• [Dataset records]:
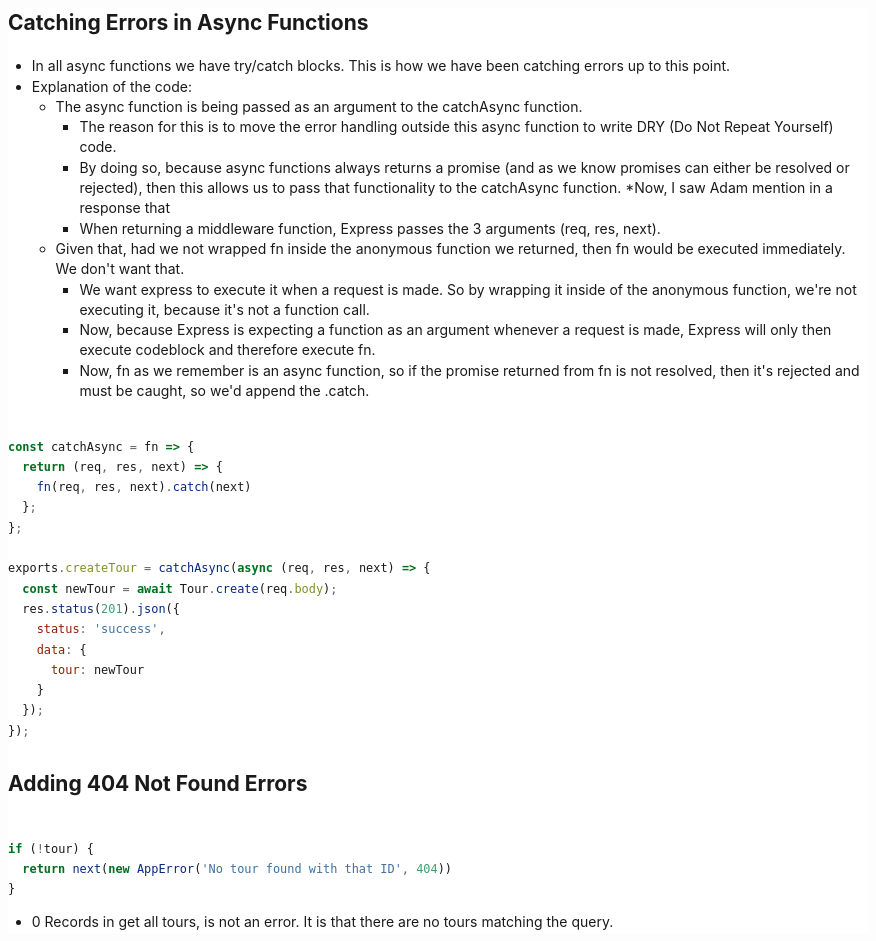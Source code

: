 ## Catching Errors in Async Functions

* In all async functions we have try/catch blocks. This is how we have been catching errors up to this point.
* Explanation of the code:
  * The async function is being passed as an argument to the catchAsync function. 
    * The reason for this is to move the error handling outside this async function to write DRY (Do Not Repeat Yourself) code. 
    * By doing so, because async functions always returns a promise (and as we know promises can either be resolved or rejected), then this allows us to pass that functionality to the catchAsync function. *Now, I saw Adam mention in a response that 
    * When returning a middleware function, Express passes the 3 arguments (req, res, next).
  * Given that, had we not wrapped fn inside the anonymous function we returned, then fn would be executed immediately. We don't want that. 
    * We want express to execute it when a request is made. So by wrapping it inside of the anonymous function, we're not executing it, because it's not a function call. 
    * Now, because Express is expecting a function as an argument whenever a request is made, Express will only then execute codeblock and therefore execute fn. 
    * Now, fn as we remember is an async function, so if the promise returned from fn is not resolved, then it's rejected and must be caught, so we'd append the .catch. 

```javascript

const catchAsync = fn => {
  return (req, res, next) => {
    fn(req, res, next).catch(next)
  };
};

exports.createTour = catchAsync(async (req, res, next) => {
  const newTour = await Tour.create(req.body);
  res.status(201).json({
    status: 'success',
    data: {
      tour: newTour
    }
  });
});

```

## Adding 404 Not Found Errors

```javascript

if (!tour) {
  return next(new AppError('No tour found with that ID', 404))
}

```
* 0 Records in get all tours, is not an error. It is that there are no tours matching the query.
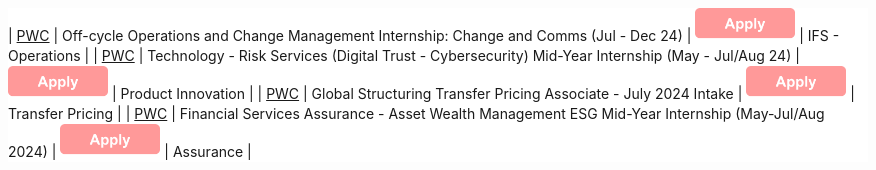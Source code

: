 | [PWC](https://www.pwc.com)                | Off-cycle Operations and Change Management Internship: Change and Comms (Jul - Dec 24)                                    | <a href="https://www.pwc.com/sg/en/careers/description.html?wdjobreqid=471126WD&wdcountry=SGP&wdjobsite=Global_Campus_Careers&wdjd=simple"><img src="/apply-btn.png" width="100" alt="Apply"></a>                                                                                      | IFS - Operations                                                                                                                                                                                                                                                                                                     |
| [PWC](https://www.pwc.com)                | Technology - Risk Services (Digital Trust - Cybersecurity) Mid-Year Internship (May - Jul/Aug 24)                         | <a href="https://www.pwc.com/sg/en/careers/description.html?wdjobreqid=461528WD&wdcountry=SGP&wdjobsite=Global_Campus_Careers&wdjd=simple"><img src="/apply-btn.png" width="100" alt="Apply"></a>                                                                                      | Product Innovation                                                                                                                                                                                                                                                                                                   |
| [PWC](https://www.pwc.com)                | Global Structuring Transfer Pricing Associate - July 2024 Intake                                                          | <a href="https://www.pwc.com/sg/en/careers/description.html?wdjobreqid=461230WD&wdcountry=SGP&wdjobsite=Global_Campus_Careers&wdjd=simple"><img src="/apply-btn.png" width="100" alt="Apply"></a>                                                                                      | Transfer Pricing                                                                                                                                                                                                                                                                                                     |
| [PWC](https://www.pwc.com)                | Financial Services Assurance - Asset Wealth Management ESG Mid-Year Internship (May-Jul/Aug 2024)                         | <a href="https://www.pwc.com/sg/en/careers/description.html?wdjobreqid=437508WD&wdcountry=SGP&wdjobsite=Global_Campus_Careers&wdjd=simple"><img src="/apply-btn.png" width="100" alt="Apply"></a>                                                                                      | Assurance                                                                                                                                                                                                                                                                                                            |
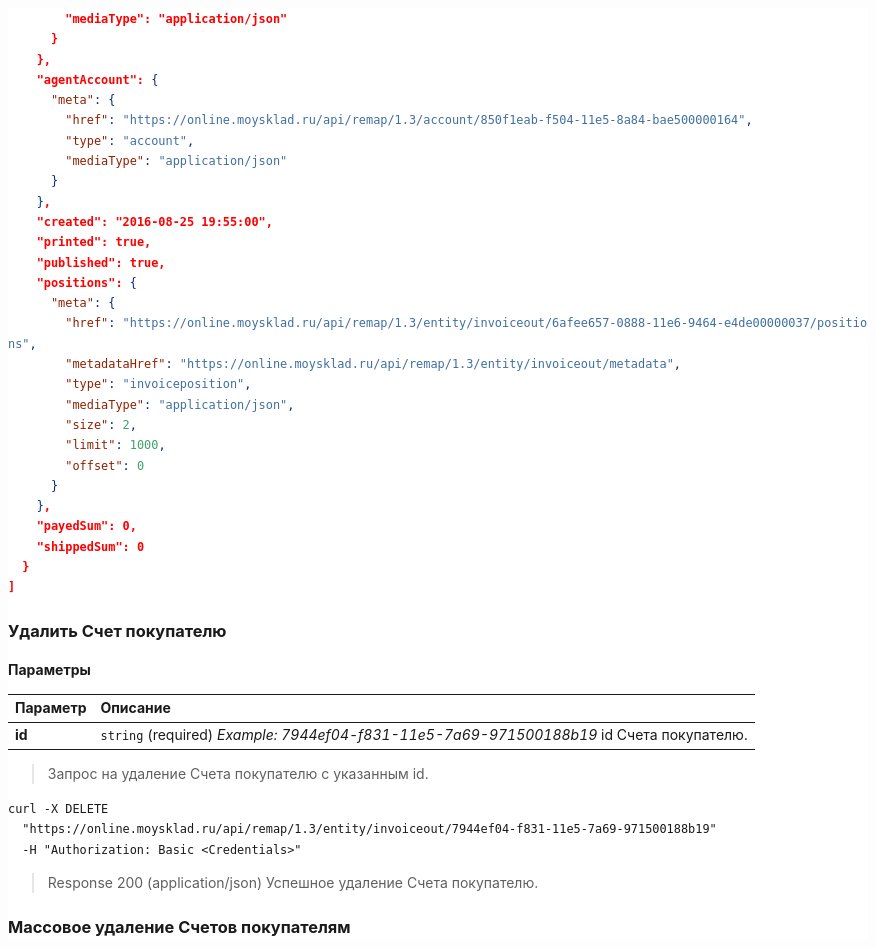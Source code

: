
 ```json
        "mediaType": "application/json"
      }
    },
    "agentAccount": {
      "meta": {
        "href": "https://online.moysklad.ru/api/remap/1.3/account/850f1eab-f504-11e5-8a84-bae500000164",
        "type": "account",
        "mediaType": "application/json"
      }
    },
    "created": "2016-08-25 19:55:00",
    "printed": true,
    "published": true,
    "positions": {
      "meta": {
        "href": "https://online.moysklad.ru/api/remap/1.3/entity/invoiceout/6afee657-0888-11e6-9464-e4de00000037/positions",
        "metadataHref": "https://online.moysklad.ru/api/remap/1.3/entity/invoiceout/metadata",
        "type": "invoiceposition",
        "mediaType": "application/json",
        "size": 2,
        "limit": 1000,
        "offset": 0
      }
    },
    "payedSum": 0,
    "shippedSum": 0
  }
]
```

### Удалить Счет покупателю

**Параметры**

|Параметр   |Описание   | 
|:----|:----|
|**id** |  `string` (required) *Example: 7944ef04-f831-11e5-7a69-971500188b19* id Счета покупателю.|

> Запрос на удаление Счета покупателю с указанным id.

```shell
curl -X DELETE
  "https://online.moysklad.ru/api/remap/1.3/entity/invoiceout/7944ef04-f831-11e5-7a69-971500188b19"
  -H "Authorization: Basic <Credentials>"
```

> Response 200 (application/json)
Успешное удаление Счета покупателю.

### Массовое удаление Счетов покупателям
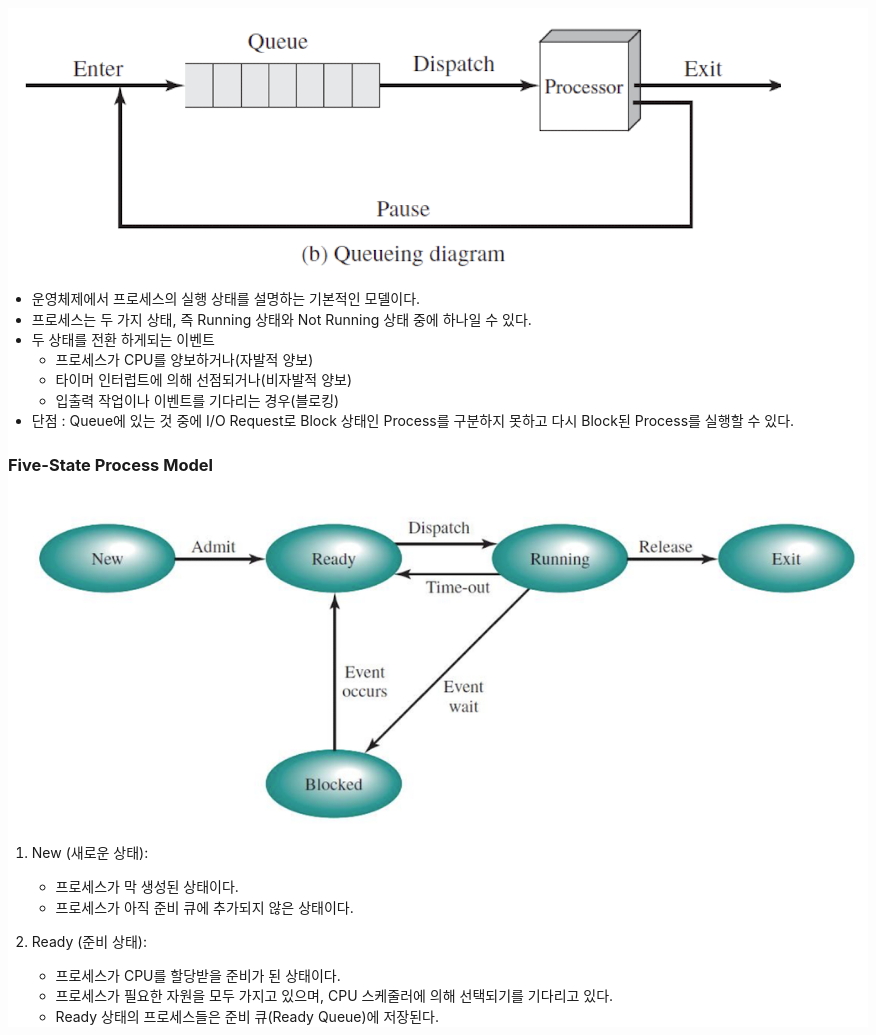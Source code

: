 ![Queueing-diagram-img](/assets/img/2024-05-01-OS-4/Queueing-Diagram.png)

- 운영체제에서 프로세스의 실행 상태를 설명하는 기본적인 모델이다.
- 프로세스는 두 가지 상태, 즉 Running 상태와 Not Running 상태 중에 하나일 수 있다.
- 두 상태를 전환 하게되는 이벤트
  - 프로세스가 CPU를 양보하거나(자발적 양보)
  - 타이머 인터럽트에 의해 선점되거나(비자발적 양보)
  - 입출력 작업이나 이벤트를 기다리는 경우(블로킹)
- 단점 : Queue에 있는 것 중에 I/O Request로 Block 상태인 Process를 구분하지 못하고 다시 Block된 Process를 실행할 수 있다.

### Five-State Process Model

![Five-State-Process-Model-img](/assets/img/2024-05-01-OS-4/Five-State-Process-Model.png)

1. New (새로운 상태):

   - 프로세스가 막 생성된 상태이다.
   - 프로세스가 아직 준비 큐에 추가되지 않은 상태이다.

2. Ready (준비 상태):

   - 프로세스가 CPU를 할당받을 준비가 된 상태이다.
   - 프로세스가 필요한 자원을 모두 가지고 있으며, CPU 스케줄러에 의해 선택되기를 기다리고 있다.
   - Ready 상태의 프로세스들은 준비 큐(Ready Queue)에 저장된다.

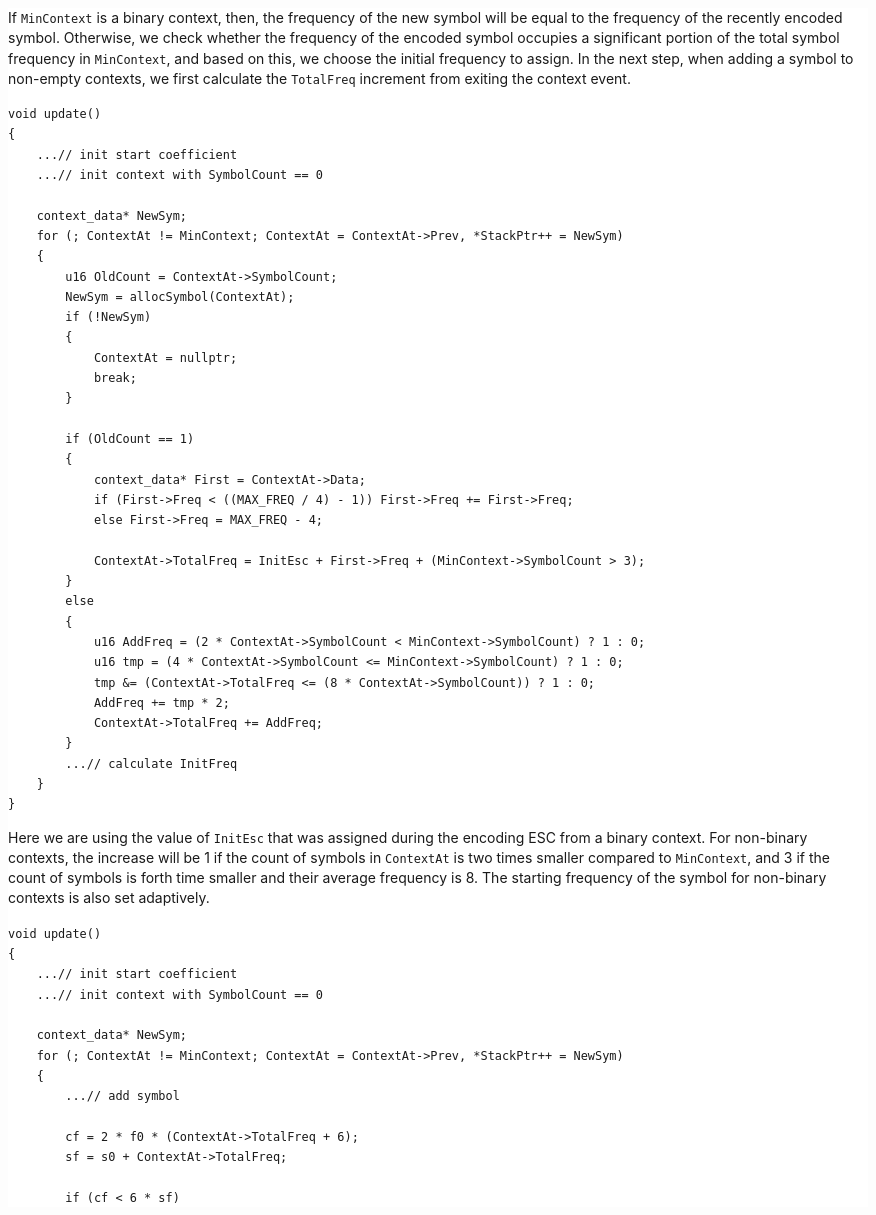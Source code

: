 If `MinContext` is a binary context, then, the frequency of the new symbol will be equal to the frequency of the recently encoded symbol. Otherwise, we check whether the frequency of the encoded symbol occupies a significant portion of the total symbol frequency in `MinContext`, and based on this, we choose the initial frequency to assign. In the next step, when adding a symbol to non-empty contexts, we first calculate the `TotalFreq` increment from exiting the context event.

```
void update()
{
    ...// init start coefficient
    ...// init context with SymbolCount == 0

    context_data* NewSym;
    for (; ContextAt != MinContext; ContextAt = ContextAt->Prev, *StackPtr++ = NewSym)
    {
        u16 OldCount = ContextAt->SymbolCount;
        NewSym = allocSymbol(ContextAt);
        if (!NewSym)
        {
            ContextAt = nullptr;
            break;
        }

        if (OldCount == 1)
        {
            context_data* First = ContextAt->Data;
            if (First->Freq < ((MAX_FREQ / 4) - 1)) First->Freq += First->Freq;
            else First->Freq = MAX_FREQ - 4;

            ContextAt->TotalFreq = InitEsc + First->Freq + (MinContext->SymbolCount > 3);
        }
        else
        {
            u16 AddFreq = (2 * ContextAt->SymbolCount < MinContext->SymbolCount) ? 1 : 0;
            u16 tmp = (4 * ContextAt->SymbolCount <= MinContext->SymbolCount) ? 1 : 0;
            tmp &= (ContextAt->TotalFreq <= (8 * ContextAt->SymbolCount)) ? 1 : 0;
            AddFreq += tmp * 2;
            ContextAt->TotalFreq += AddFreq;
        }
        ...// calculate InitFreq
    }
}
```

Here we are using the value of `InitEsc` that was assigned during the encoding ESC from a binary context. For non-binary contexts, the increase will be 1 if the count of symbols in `ContextAt` is two times smaller compared to `MinContext`, and 3 if the count of symbols is forth time smaller and their average frequency is 8. The starting frequency of the symbol for non-binary contexts is also set adaptively.

```
void update()
{
    ...// init start coefficient
    ...// init context with SymbolCount == 0

    context_data* NewSym;
    for (; ContextAt != MinContext; ContextAt = ContextAt->Prev, *StackPtr++ = NewSym)
    {
        ...// add symbol

        cf = 2 * f0 * (ContextAt->TotalFreq + 6);
        sf = s0 + ContextAt->TotalFreq;

        if (cf < 6 * sf)
```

• [Action item]: Because only one stretch of the records is wanted, please output the lines from the one holding "Успешное удаление Счета покупателю." through the one holding "- 입출력 작업이나 이벤트를 기다리는 경우(블로킹)" exactly, both included, and leave every picture out.

• [Task solution]:
Успешное удаление Счета покупателю.

### Массовое удаление Счетов покупателям
Source code

: ![Queueing-diagram-img](/assets/img/2024-05-01-OS-4/Queueing-Diagram.png)

- 운영체제에서 프로세스의 실행 상태를 설명하는 기본적인 모델이다.
- 프로세스는 두 가지 상태, 즉 Running 상태와 Not Running 상태 중에 하나일 수 있다.
- 두 상태를 전환 하게되는 이벤트
  - 프로세스가 CPU를 양보하거나(자발적 양보)
  - 타이머 인터럽트에 의해 선점되거나(비자발적 양보)
  - 입출력 작업이나 이벤트를 기다리는 경우(블로킹)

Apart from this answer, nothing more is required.